I bought his LP on Bernie Grundman's Straight Ahead Records label at the RMAF this year and it blew me away. Music is great, recording quality is second to none. There are many versions of "Coal Train". I beleive the best is the live version on the cd "Hope", or it is also on the Burmeister sampler cd. Very dynamic stuff.
You might also want to check out, Almost Like In Being Jazz, on Staight Ahead Records.
Personels consist of, Hugh Masekela-Flugelhorn, Larry Willis-Piano, John Heard-Bass, and Lorca Heart-Drums.

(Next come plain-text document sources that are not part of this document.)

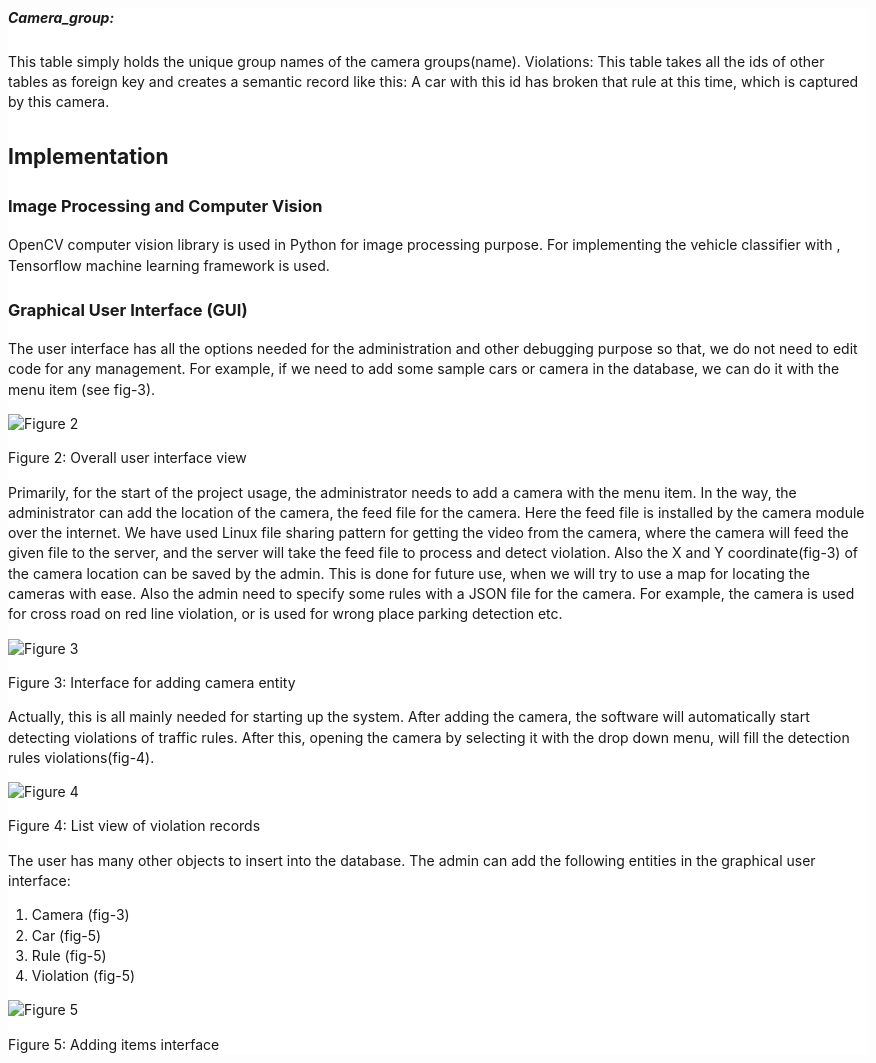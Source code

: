 ##### Camera_group:
This table simply holds the unique group names of the camera groups(name). Violations: This table takes all the ids of other tables as foreign key and creates a semantic record like this: A car with this id has broken that rule at this time, which is captured by this camera.

## Implementation
### Image Processing and Computer Vision
OpenCV computer vision library is used in  Python for image processing purpose. For implementing the vehicle classifier with ,  Tensorflow machine learning framework is used.


### Graphical User Interface (GUI)
The user interface has all the options needed for the administration and other debugging purpose so that, we do not need to edit code for any management. For example, if we need to add some sample cars or camera in the database, we can do it with the menu item (see fig-3).

![Figure 2](images/fig2.png)

Figure 2: Overall user interface view

Primarily, for the start of the project usage, the administrator needs to add a camera with the menu item. In the way, the administrator can add the location of the camera, the feed file for the camera. Here the feed file is installed by the camera module over the internet. We have used Linux file sharing pattern for getting the video from the camera, where the camera will feed the given file to the server, and the server will take the feed file to process and detect violation. Also the X and Y coordinate(fig-3) of the camera location can be saved by the admin. This is done for future use, when we will try to use a map for locating the cameras with ease. Also the admin need to specify some rules with a JSON file for the camera. For example, the camera is used for cross road on red line violation, or is used for wrong place parking detection etc.

![Figure 3](images/fig3.png)

Figure 3: Interface for adding camera entity

Actually, this is all mainly needed for starting up the system. After adding the camera, the software will automatically start detecting violations of traffic rules. After this, opening the camera by selecting it with the drop down menu, will fill the detection rules violations(fig-4).

![Figure 4](images/fig4.png)

Figure 4: List view of violation records

The user has many other objects to insert into the database. The admin can add the following entities in the graphical user interface:
1. Camera (fig-3)
2. Car (fig-5)
3. Rule (fig-5)
4. Violation (fig-5)

![Figure 5](images/fig5.png)

Figure 5: Adding items interface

This a live Studio recording, no over-dubbed. It's a must have if you're a Masekela fan!
Hugh is the Man.
You probably can't go wrong with any of his records, he is particularly keen on Afro Funk as you say.
"Beatin' Aroun De Bush"
also "Grazing in the Grass: The Best of Hugh Masekla"
A great artist and jazz musician
All the above are great LPs/CDs. When I was a young dude, my older brother brought home an LP called "... of Oooga Booga". It might have been The Education of Ooga Booga, I don't remember. It had Grazin' in The Grass on it and some other tunes which slowly infiltrated into my consciousness. To this day I love African music- it's rhythms, textures, syncopation in layers of colorful sound.
All of this actually started in Africa using the drum, brought to the Americas, then some of it lost in Africa, only to be "rediscovered" by some of the Zimbabwan and Mali musicians when they went to Cuba.
It is also interesting how the guitar is used to shape their music. Many of the African rifts and tunes are "folk" tunes and rifts adapted from the ubiquitos Mbira, or finger piano- an extremely compact and rhythmic instrument used for generations of sheperds and travelers and bush people. The guitar is a true "revolutionary" instrument.
If you can get a hold of The Indestructible Beat of Soweto, Shanachie Records (CD). This is one of those compilations which grow on you.
Another is Oliver Mtukudzi, get Tukudzi Music, Putamayo lable.
These 2 are a start. Of course, if you can catch some of the Africans groups in concert, they are usually fantastic and hypnotic.
Great suggestions, I thought my listening preferences were too obscure, I was wrong !
The Hugh Masekela album I like is called "Grrr" Verve records put out a 96 kHz, 24-bit remaster CD from original tapes a few years back. I play it at my house when we party(along with The Meters)and everybody starts groovin'!!
Stimela is a favourite test track for me and the music is way cool! I have an old LP of his that I bought thirty odd years ago and one cd. Maybe I should get more since Masekela is quite good indeed.